---------- DATASET EXTRACT ----------

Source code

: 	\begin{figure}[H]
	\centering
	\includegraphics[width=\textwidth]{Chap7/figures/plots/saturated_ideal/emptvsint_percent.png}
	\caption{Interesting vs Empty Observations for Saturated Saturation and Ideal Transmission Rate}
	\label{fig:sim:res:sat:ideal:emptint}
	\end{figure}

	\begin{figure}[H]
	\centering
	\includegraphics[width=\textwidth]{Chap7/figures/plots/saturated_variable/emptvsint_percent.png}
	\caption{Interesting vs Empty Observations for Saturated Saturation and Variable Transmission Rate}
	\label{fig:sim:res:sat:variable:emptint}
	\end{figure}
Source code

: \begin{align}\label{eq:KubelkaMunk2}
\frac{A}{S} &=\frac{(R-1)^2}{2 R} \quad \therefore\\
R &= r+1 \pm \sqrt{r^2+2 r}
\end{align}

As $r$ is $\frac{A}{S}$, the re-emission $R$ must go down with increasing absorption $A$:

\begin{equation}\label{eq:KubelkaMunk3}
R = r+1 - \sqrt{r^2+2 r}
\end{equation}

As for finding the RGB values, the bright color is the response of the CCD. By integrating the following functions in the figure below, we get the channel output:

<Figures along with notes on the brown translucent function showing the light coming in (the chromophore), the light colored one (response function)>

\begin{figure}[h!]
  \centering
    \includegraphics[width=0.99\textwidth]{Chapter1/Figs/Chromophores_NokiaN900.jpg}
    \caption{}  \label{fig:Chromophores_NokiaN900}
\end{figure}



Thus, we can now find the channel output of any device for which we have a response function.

----------

§ **WORK REQUIRED**
Look for "with" in each line of the material, then copy the lines where it is found.

§ **ANSWER SECTION**
As $r$ is $\frac{A}{S}$, the re-emission $R$ must go down with increasing absorption $A$:
<Figures along with notes on the brown translucent function showing the light coming in (the chromophore), the light colored one (response function)>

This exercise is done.